Ischemic kidney diseases are common clinical entities that bear high mortality and morbidity and may lead to irreversible loss of kidney function. Their pathophysiology is multifaceted, involves complex hormonal-immunological-cellular interactions, and leads to damage in multiple cell types, which is often resistant to conventional therapy. Thus, novel strategies are needed to repair the renal parenchyma and preserve kidney function. Mesenchymal stem cells (MSC) confer renal protection through paracrine/endocrine effects and to some degree possibly by direct engraftment. Their anti-inflammatory and immune-modulatory properties target multiple cascades in the mechanisms of ischemic kidney disease. This review focuses on recent progress on the use of MSC to prevent kidney injury in ischemic kidney injury, with a focus on the chronic form. Stem Cells 2013;31:1731-1736


Introduction

  1. Top of page
  2. Abstract
  3. Introduction
  4. MSC in AKI
  5. MSC in CIKD
  6. Potential Limitations of MSC in CIKD
  7. Conclusion
  8. Acknowledgments
  9. Disclosure of Potential Conflicts of Interest
  10. References

Ischemic kidney injury might result in fibrosis, irreversible renal dysfunction, and a need for renal replacement therapy. Acute kidney ischemia (AKI), which is associated with high mortality, involves a rapid decrease in glomerular filtration rate (GFR), often caused by vasoconstriction or loss of autoregulation. Chronic ischemic kidney disease (CIKD) usually involves loss of renal parenchyma or reduction of GFR caused by gradual vascular obstruction. Clinically, the term “ischemic renal disease” most often describes CIKD, which contributes to 6%–27% [1] of end-stage kidney disease, particularly among patients older than 50 years [2].

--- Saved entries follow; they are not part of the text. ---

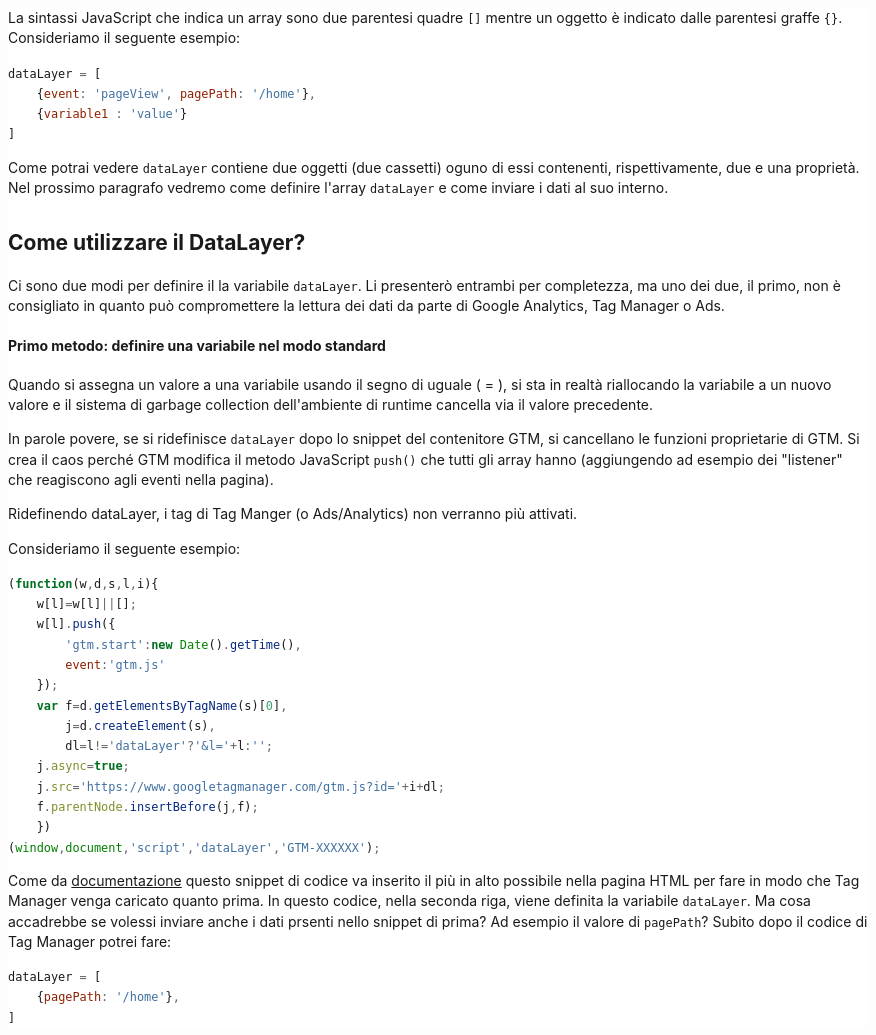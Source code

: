 La sintassi JavaScript che indica un array sono due parentesi quadre `[]` mentre un oggetto è indicato dalle parentesi graffe `{}`. Consideriamo il seguente esempio:
```Javascript
dataLayer = [
    {event: 'pageView', pagePath: '/home'},
    {variable1 : 'value'}
]
```
Come potrai vedere `dataLayer` contiene due oggetti (due cassetti) oguno di essi contenenti, rispettivamente, due e una proprietà. 
Nel prossimo paragrafo vedremo come definire l'array `dataLayer` e come inviare i dati al suo interno.

## Come utilizzare il DataLayer?
Ci sono due modi per definire il la variabile `dataLayer`. Li presenterò entrambi per completezza, ma uno dei due, il primo, non è consigliato in quanto può compromettere la lettura dei dati da parte di Google Analytics, Tag Manager o Ads.

#### Primo metodo: definire una variabile nel modo standard

Quando si assegna un valore a una variabile usando il segno di uguale ( = ), si sta in realtà riallocando la variabile a un nuovo valore e il sistema di garbage collection dell'ambiente di runtime cancella via il valore precedente.

In parole povere, se si ridefinisce `dataLayer` dopo lo snippet del contenitore GTM, si cancellano le funzioni proprietarie di GTM.
Si crea il caos perché GTM modifica il metodo JavaScript `push()` che tutti gli array hanno (aggiungendo ad esempio dei "listener" che reagiscono agli eventi nella pagina).

Ridefinendo dataLayer, i tag di Tag Manger (o Ads/Analytics) non verranno più attivati.

Consideriamo il seguente esempio:
```Javascript
(function(w,d,s,l,i){
    w[l]=w[l]||[];
    w[l].push({
        'gtm.start':new Date().getTime(),
        event:'gtm.js'
    });
    var f=d.getElementsByTagName(s)[0],
        j=d.createElement(s),
        dl=l!='dataLayer'?'&l='+l:'';
    j.async=true;
    j.src='https://www.googletagmanager.com/gtm.js?id='+i+dl;
    f.parentNode.insertBefore(j,f);
    })
(window,document,'script','dataLayer','GTM-XXXXXX');
  ```
Come da [documentazione](https://developers.google.com/tag-platform/tag-manager/web) questo snippet di codice va inserito il più in alto possibile nella pagina HTML per fare in modo che Tag Manager venga caricato quanto prima.
In questo codice, nella seconda riga, viene definita la variabile `dataLayer`.
Ma cosa accadrebbe se volessi inviare anche i dati prsenti nello snippet di prima? Ad esempio il valore di `pagePath`?
Subito dopo il codice di Tag Manager potrei fare:
```Javascript
dataLayer = [
    {pagePath: '/home'},
]
```
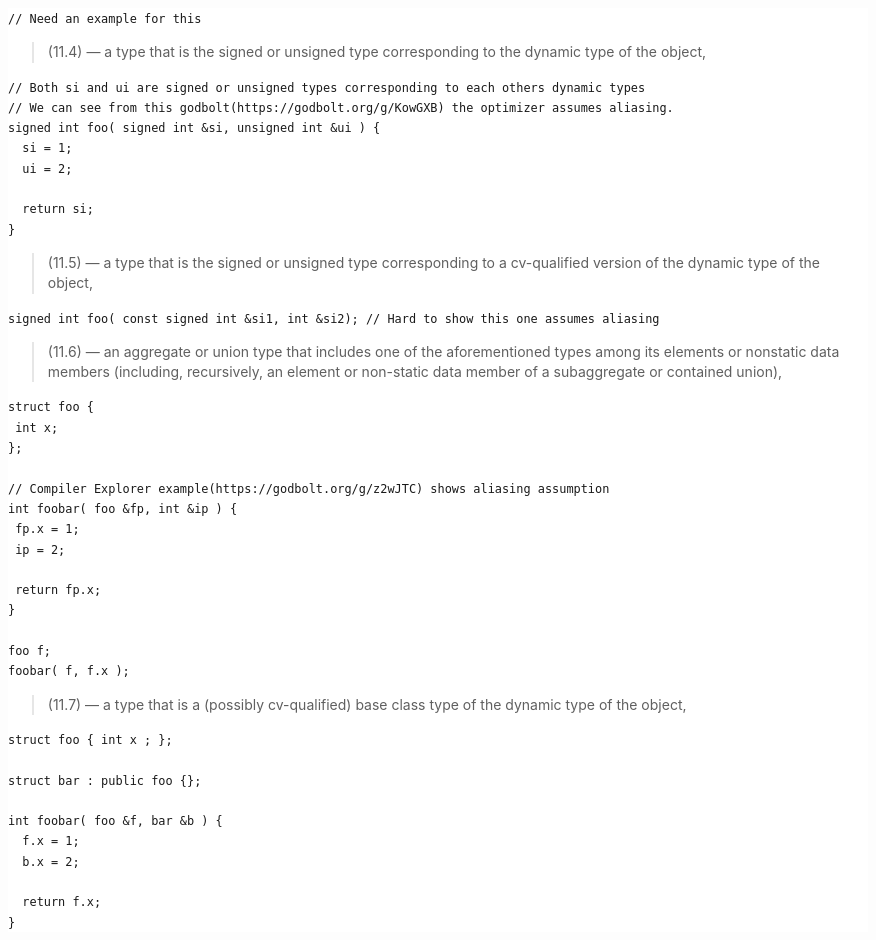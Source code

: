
 ```
// Need an example for this
```

> (11.4) — a type that is the signed or unsigned type corresponding to the dynamic type of the object,

```
// Both si and ui are signed or unsigned types corresponding to each others dynamic types
// We can see from this godbolt(https://godbolt.org/g/KowGXB) the optimizer assumes aliasing.
signed int foo( signed int &si, unsigned int &ui ) {
  si = 1;
  ui = 2;

  return si;
}
```

> (11.5) — a type that is the signed or unsigned type corresponding to a cv-qualified version of the dynamic type of the object,

```
signed int foo( const signed int &si1, int &si2); // Hard to show this one assumes aliasing
```

> (11.6) — an aggregate or union type that includes one of the aforementioned types among its elements or nonstatic data members (including, recursively, an element or non-static data member of a subaggregate or contained union),

```
struct foo {
 int x;
};

// Compiler Explorer example(https://godbolt.org/g/z2wJTC) shows aliasing assumption
int foobar( foo &fp, int &ip ) {
 fp.x = 1;
 ip = 2;

 return fp.x;
}

foo f; 
foobar( f, f.x ); 
```

> (11.7) — a type that is a (possibly cv-qualified) base class type of the dynamic type of the object,

```
struct foo { int x ; };

struct bar : public foo {};

int foobar( foo &f, bar &b ) {
  f.x = 1;
  b.x = 2;

  return f.x;
}
```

Atherosclerotic renal artery stenosis (ARAS) is the major cause of CIKD and an independent risk factor for cardiovascular disease. Because revascularization of the stenotic renal artery often fails to restore renal function, effective therapeutic strategies to preserve the poststenotic kidney by repairing its parenchyma directly are under intense investigation. However, intervention trials using atrial natriuretic peptide, insulin-like growth-factor-1, or erythropoietin have been rather disappointing.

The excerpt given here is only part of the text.